A question about bytecodes + unsigned load performance ./. add performace

Tue Jan 20 00:13:27 PST 2009

On Jan 19, 2009, at 9:37 AM, Christian Thalinger wrote:

> Maybe someone can explain to me why the generated code is so  
> different?

You have observed a common traffic jam of loads at the top of an  
unrolled loop.  That happens because, when generating a CFG from the  
sea of nodes, we allow load operations to float upward in the graph  
(toward earlier points).  That means they all get scheduled at the  
top of the loop body.  This is valid, and it usually makes sense on  
machines with lots of registers, but it is kind of dumb when the  
number of loaded values is larger than the number of available temp  
registers.  But we can't measure register pressure at the point the  
CFG is built.  It's the typical NP-hard chicken-and-egg problem, of  
needing a CFG to build a register allocation, but needing a register  
allocation to make a good CFG assignment.  Years ago we decided to  
led the loads float up, and assume that modern hardware would supply  
the temp. registers and/or stack caches.  It would be more graceful  
to throttle the load placement a little more (e.g., to try to reduce  
load-to-last-use distance).  But this seems to be a medium-large  
project, and there have always been more pressing matters to deal with.

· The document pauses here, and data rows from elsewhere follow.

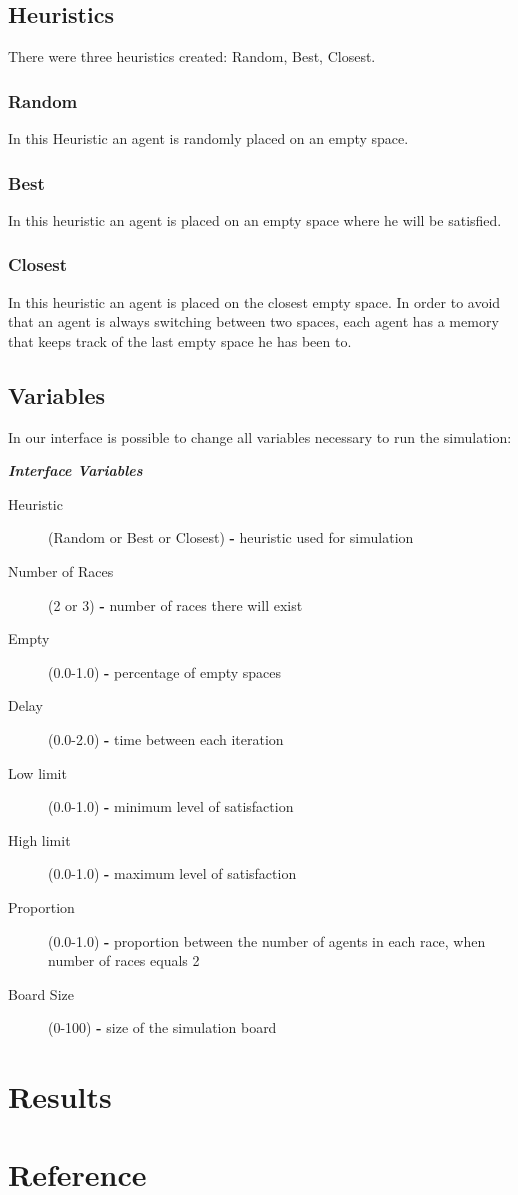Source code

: \documentclass[a4paper,titlepage,11pt]{article}
\begin{document}
\subsection{Heuristics}
There were three heuristics created: Random, Best, Closest.

\subsubsection{Random}
In this Heuristic an agent is randomly placed on an empty space.

\subsubsection{Best}
In this heuristic an agent is placed on an empty space where he will be satisfied.

\subsubsection{Closest}
In this heuristic an agent is placed on the closest empty space. In order to avoid that an agent is always switching between two spaces, each agent has a memory that keeps track of the last empty space he has been to.

\subsection{Variables}
In our interface is possible to change all variables necessary to run the simulation:

\textit{ \textbf{Interface Variables} }
\begin{description}
\item [ Heuristic ] (Random or Best or Closest) \textbf{-} heuristic used for simulation
\item [ Number of Races ] (2 or 3) \textbf{-} number of races there will exist
\item [ Empty ] (0.0-1.0) \textbf{-} percentage of empty spaces
\item [ Delay ] (0.0-2.0) \textbf{-} time between each iteration
\item [ Low limit ] (0.0-1.0) \textbf{-} minimum level of satisfaction
\item [ High limit ] (0.0-1.0) \textbf{-} maximum level of satisfaction
\item [ Proportion ] (0.0-1.0) \textbf{-} proportion between the number of agents in each race, when number of races equals 2
\item [ Board Size ] (0-100) \textbf{-} size of the simulation board
\end{description}

\section{Results}

\section{Reference}
\end{document}
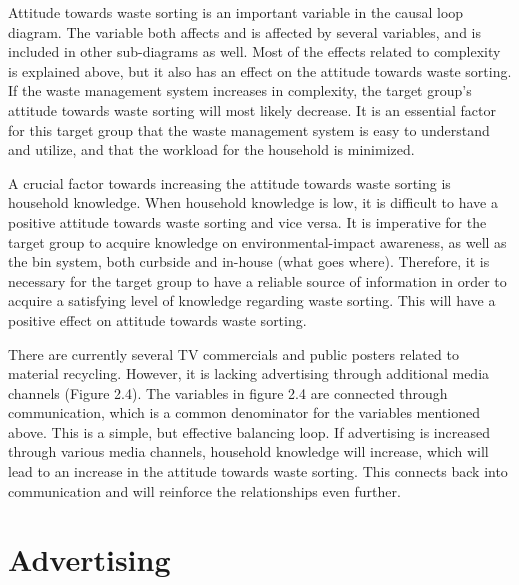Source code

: \indent \newline
Attitude towards waste sorting is an important variable in the causal loop diagram. The variable both affects and is affected by several variables, and is included in other sub-diagrams as well. Most of the effects related to complexity is explained above, but it also has an effect on the attitude towards waste sorting. If the waste management system increases in complexity, the target group's attitude towards waste sorting will most likely decrease. It is an essential factor for this target group that the waste management system is easy to understand and utilize, and that the workload for the household is minimized. 

\indent \newline
A crucial factor towards increasing the attitude towards waste sorting is household knowledge. When household knowledge is low, it is difficult to have a positive attitude towards waste sorting and vice versa. It is imperative for the target group to acquire knowledge on environmental-impact awareness, as well as the bin system, both curbside and in-house (what goes where). Therefore, it is necessary for the target group to have a reliable source of information in order to acquire a satisfying level of knowledge regarding waste sorting. This will have a positive effect on attitude towards waste sorting.

\indent \newline
There are currently several TV commercials and public posters related to material recycling. However, it is lacking advertising through additional media channels (Figure 2.4). The variables in figure 2.4 are connected through communication, which is a common denominator for the variables mentioned above. This is a simple, but effective balancing loop. If advertising is increased through various media channels, household knowledge will increase, which will lead to an increase in the attitude towards waste sorting. This connects back into communication and will reinforce the relationships even further.

\section{Advertising}

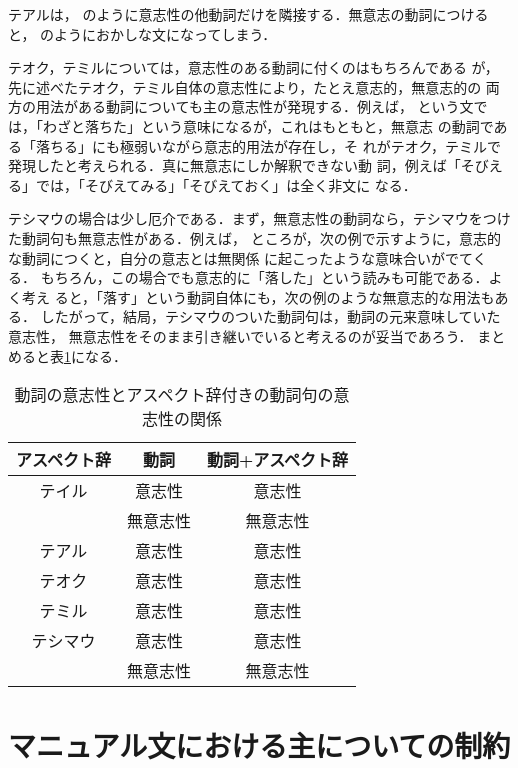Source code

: {テアルは，
のように意志性の他動詞だけを隣接する．無意志の動詞につけると，
のようにおかしな文になってしまう．

テオク，テミルについては，意志性のある動詞に付くのはもちろんである
が，先に述べたテオク，テミル自体の意志性により，たとえ意志的，無意志的の
両方の用法がある動詞についても{\dg 主}の意志性が発現する．例えば，
という文では，「わざと落ちた」という意味になるが，これはもともと，無意志
の動詞である「落ちる」にも極弱いながら意志的用法が存在し\cite{IPAL}，そ
れがテオク，テミルで発現したと考えられる．真に無意志にしか解釈できない動
詞，例えば「そびえる」では，「そびえてみる」「そびえておく」は全く非文に
なる．

テシマウの場合は少し厄介である．まず，無意志性の動詞なら，テシマウをつけ
た動詞句も無意志性がある．例えば，
ところが，次の例で示すように，意志的な動詞につくと，自分の意志とは無関係
に起こったような意味合いがでてくる．
もちろん，この場合でも意志的に「落した」という読みも可能である．よく考え
ると，「落す」という動詞自体にも，次の例のような無意志的な用法もある．
したがって，結局，テシマウのついた動詞句は，動詞の元来意味していた意志性，
無意志性をそのまま引き継いでいると考えるのが妥当であろう．
まとめると表\ref{table0}になる．

\begin{table}
\caption{動詞の意志性とアスペクト辞付きの動詞句の意志性の関係}
\begin{center}
\begin{tabular}{|c||c|c|}
\hline アスペクト辞 & 動詞 & 動詞+アスペクト辞 \\\hline\hline
テイル & 意志性 &  意志性 \\& 無意志性 & 無意志性 \\\hline
テアル & 意志性 & 意志性 \\\hline
テオク & 意志性 & 意志性 \\\hline
テミル & 意志性 & 意志性 \\\hline
テシマウ & 意志性 &  意志性 \\& 無意志性 & 無意志性 \\\hline
\end{tabular}
\end{center}
\label{table0}
\end{table}

\section{マニュアル文における{\dg 主}についての制約}
\label{manual}

}
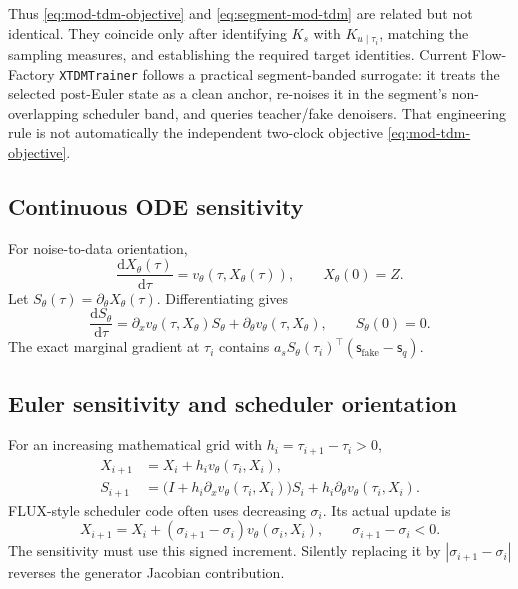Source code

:\documentclass[11pt,a4paper]{article}
\newcommand{\dd}{\mathrm{d}}
\newcommand{\fake}{\mathrm{fake}}
\newcommand{\score}{\mathsf{s}}
\theoremstyle{plain}
\theoremstyle{definition}
\begin{document}
Thus \eqref{eq:mod-tdm-objective} and \eqref{eq:segment-mod-tdm} are related but not identical.
They coincide only after identifying $K_s$ with $K_{u\mid\tau_i}$, matching the sampling
measures, and establishing the required target identities.  Current Flow-Factory
\texttt{XTDMTrainer} follows a practical segment-banded surrogate: it treats the selected
post-Euler state as a clean anchor, re-noises it in the segment's non-overlapping scheduler band,
and queries teacher/fake denoisers.  That engineering rule is not automatically the independent
two-clock objective \eqref{eq:mod-tdm-objective}.

\subsection{Continuous ODE sensitivity}

For noise-to-data orientation,
\begin{equation}
\frac{\dd X_\theta(\tau)}{\dd\tau}
=v_\theta(\tau,X_\theta(\tau)),
\qquad X_\theta(0)=Z.
\label{eq:student-ode}
\end{equation}
Let $S_\theta(\tau)=\partial_\theta X_\theta(\tau)$.  Differentiating gives
\begin{equation}
\frac{\dd S_\theta}{\dd\tau}
=\partial_xv_\theta(\tau,X_\theta)S_\theta
+\partial_\theta v_\theta(\tau,X_\theta),
\qquad S_\theta(0)=0.
\label{eq:continuous-sensitivity}
\end{equation}
The exact marginal gradient at $\tau_i$ contains
$a_sS_\theta(\tau_i)^\top(\score_{\fake}-\score_q)$.

\subsection{Euler sensitivity and scheduler orientation}

For an increasing mathematical grid with $h_i=\tau_{i+1}-\tau_i>0$,
\begin{align}
X_{i+1}&=X_i+h_iv_\theta(\tau_i,X_i),\label{eq:euler-state}\\
S_{i+1}
&=\bigl(I+h_i\partial_xv_\theta(\tau_i,X_i)\bigr)S_i
+h_i\partial_\theta v_\theta(\tau_i,X_i).
\label{eq:euler-sensitivity}
\end{align}
FLUX-style scheduler code often uses decreasing $\sigma_i$.  Its actual update is
\begin{equation}
X_{i+1}=X_i+(\sigma_{i+1}-\sigma_i)v_\theta(\sigma_i,X_i),
\qquad \sigma_{i+1}-\sigma_i<0.
\label{eq:scheduler-step}
\end{equation}
The sensitivity must use this signed increment.  Silently replacing it by
$|\sigma_{i+1}-\sigma_i|$ reverses the generator Jacobian contribution.
\end{document}
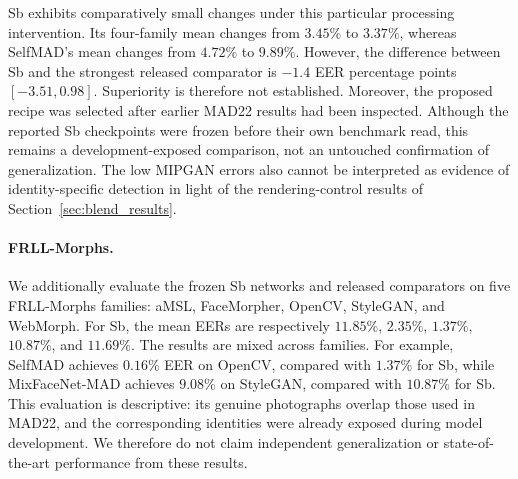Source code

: 



Sb exhibits comparatively small changes under
this particular processing intervention.
Its four-family mean changes from $3.45\%$
to $3.37\%$, whereas SelfMAD's mean changes
from $4.72\%$ to $9.89\%$.
However, the difference between Sb and the strongest
released comparator is $-1.4$ EER percentage
points%
$[-3.51,0.98]$.
Superiority is therefore not established.
%
Moreover, the proposed recipe was selected after
earlier MAD22 results had been inspected.
Although the reported Sb checkpoints were frozen
before their own benchmark read, this remains a
development-exposed comparison, not an untouched
confirmation of generalization.
%
The low MIPGAN errors also cannot be interpreted
as evidence of identity-specific detection in
light of the rendering-control results of
Section~\ref{sec:blend_results}.

\paragraph{FRLL-Morphs.}
We additionally evaluate the frozen Sb networks
and released comparators on five FRLL-Morphs
families: aMSL, FaceMorpher, OpenCV, StyleGAN,
and WebMorph.
For Sb, the mean EERs are respectively
$11.85\%$, $2.35\%$, $1.37\%$, $10.87\%$,
and $11.69\%$.
The results are mixed across families.
For example, SelfMAD achieves $0.16\%$ EER
on OpenCV, compared with $1.37\%$ for Sb,
while MixFaceNet-MAD achieves $9.08\%$
on StyleGAN, compared with $10.87\%$ for Sb.
This evaluation is descriptive: its genuine
photographs overlap those used in MAD22,
and the corresponding identities were already
exposed during model development.
We therefore do not claim independent generalization
or state-of-the-art performance from these results.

I can't say off-hand why the x+0x80 version schedules the loads  
better. The +0x80 part probably gets subsumed into the index ranges  
which are split in complicated ways (as I mentioned earlier).  I have  
no idea why the signed loads (feeding the +0x80 ops) would trickle  
downward in the graph compared with the unsigned loads bouncing up to  
the loop top.  This might be a case where PrintOptoAssembly would  
supply a missing clue; the ideal graph visualizer would be even  
better.  Maybe there are "invisible" (non-coding) nodes which  
participate in the CFG and accidentally prevent the signed loads from  
rising.  Or maybe the heuristics are just rolling opposite ways on  
similar but slightly different inputs; this also is typical of NP- 
hard algorithms.

-- John